- [ABOUT THIS EXERCISE] Among the entries below, how many lines contain the string "include"? Only the number, please.

- [DATA FOR THE TASK]
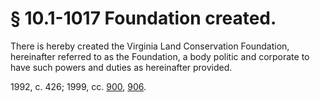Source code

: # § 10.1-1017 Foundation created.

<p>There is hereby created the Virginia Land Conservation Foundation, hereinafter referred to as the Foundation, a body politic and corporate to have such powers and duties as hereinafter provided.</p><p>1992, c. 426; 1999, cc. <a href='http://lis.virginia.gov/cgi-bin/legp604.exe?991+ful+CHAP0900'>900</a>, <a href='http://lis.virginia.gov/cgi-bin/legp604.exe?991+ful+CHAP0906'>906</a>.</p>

--

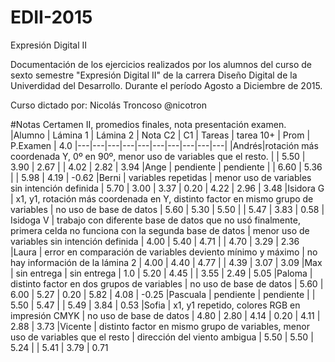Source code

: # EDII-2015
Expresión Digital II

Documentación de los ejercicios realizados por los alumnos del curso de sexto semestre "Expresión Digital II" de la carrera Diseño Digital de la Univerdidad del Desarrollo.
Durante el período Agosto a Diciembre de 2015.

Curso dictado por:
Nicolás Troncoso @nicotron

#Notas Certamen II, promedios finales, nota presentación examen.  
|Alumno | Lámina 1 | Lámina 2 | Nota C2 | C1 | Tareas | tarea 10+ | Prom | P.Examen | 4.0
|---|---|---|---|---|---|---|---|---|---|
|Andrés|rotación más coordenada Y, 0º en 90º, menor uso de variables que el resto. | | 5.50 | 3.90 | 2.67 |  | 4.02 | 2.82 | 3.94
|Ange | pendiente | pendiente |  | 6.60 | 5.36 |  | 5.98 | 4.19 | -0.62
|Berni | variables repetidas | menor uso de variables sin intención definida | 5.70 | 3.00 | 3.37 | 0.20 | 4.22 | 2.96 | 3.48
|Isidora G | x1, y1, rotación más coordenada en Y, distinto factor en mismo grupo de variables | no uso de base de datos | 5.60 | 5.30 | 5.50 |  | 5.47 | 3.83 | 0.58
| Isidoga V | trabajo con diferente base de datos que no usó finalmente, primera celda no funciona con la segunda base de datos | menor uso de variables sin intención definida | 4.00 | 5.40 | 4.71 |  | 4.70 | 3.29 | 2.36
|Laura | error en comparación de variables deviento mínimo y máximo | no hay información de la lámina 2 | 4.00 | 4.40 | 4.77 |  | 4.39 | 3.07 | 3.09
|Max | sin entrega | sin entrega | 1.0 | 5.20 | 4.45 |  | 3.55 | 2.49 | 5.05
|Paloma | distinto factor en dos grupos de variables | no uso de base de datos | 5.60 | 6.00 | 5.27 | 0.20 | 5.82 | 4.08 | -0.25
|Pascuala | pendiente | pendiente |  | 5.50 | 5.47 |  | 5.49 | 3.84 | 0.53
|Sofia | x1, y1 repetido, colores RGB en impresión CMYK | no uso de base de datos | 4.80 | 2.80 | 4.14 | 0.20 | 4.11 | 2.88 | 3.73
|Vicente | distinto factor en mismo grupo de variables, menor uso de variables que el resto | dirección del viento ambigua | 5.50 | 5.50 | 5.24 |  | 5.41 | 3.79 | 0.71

* * *

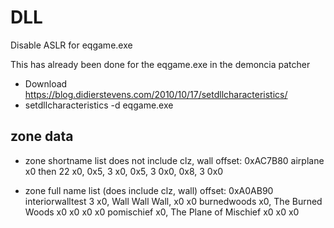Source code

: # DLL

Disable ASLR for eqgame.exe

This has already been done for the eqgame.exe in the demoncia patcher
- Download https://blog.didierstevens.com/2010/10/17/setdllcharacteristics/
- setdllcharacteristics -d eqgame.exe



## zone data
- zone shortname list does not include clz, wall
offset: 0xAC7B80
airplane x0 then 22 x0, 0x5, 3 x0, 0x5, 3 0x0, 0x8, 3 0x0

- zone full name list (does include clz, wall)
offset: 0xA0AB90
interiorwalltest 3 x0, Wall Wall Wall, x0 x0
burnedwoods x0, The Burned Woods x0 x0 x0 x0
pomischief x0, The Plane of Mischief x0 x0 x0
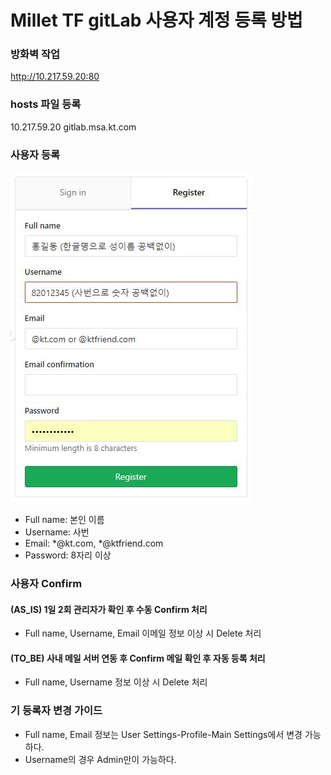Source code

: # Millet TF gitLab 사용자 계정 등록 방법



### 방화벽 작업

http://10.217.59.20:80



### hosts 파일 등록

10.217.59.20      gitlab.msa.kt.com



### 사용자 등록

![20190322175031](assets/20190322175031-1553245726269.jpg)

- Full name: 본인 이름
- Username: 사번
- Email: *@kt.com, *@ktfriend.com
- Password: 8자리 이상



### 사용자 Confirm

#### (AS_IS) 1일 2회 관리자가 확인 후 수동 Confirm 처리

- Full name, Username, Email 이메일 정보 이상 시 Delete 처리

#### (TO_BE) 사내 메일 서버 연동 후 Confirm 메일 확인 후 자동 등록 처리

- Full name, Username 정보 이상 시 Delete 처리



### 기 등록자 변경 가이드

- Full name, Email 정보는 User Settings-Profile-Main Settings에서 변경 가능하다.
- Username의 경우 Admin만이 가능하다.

- [RESPONSE AREA] 2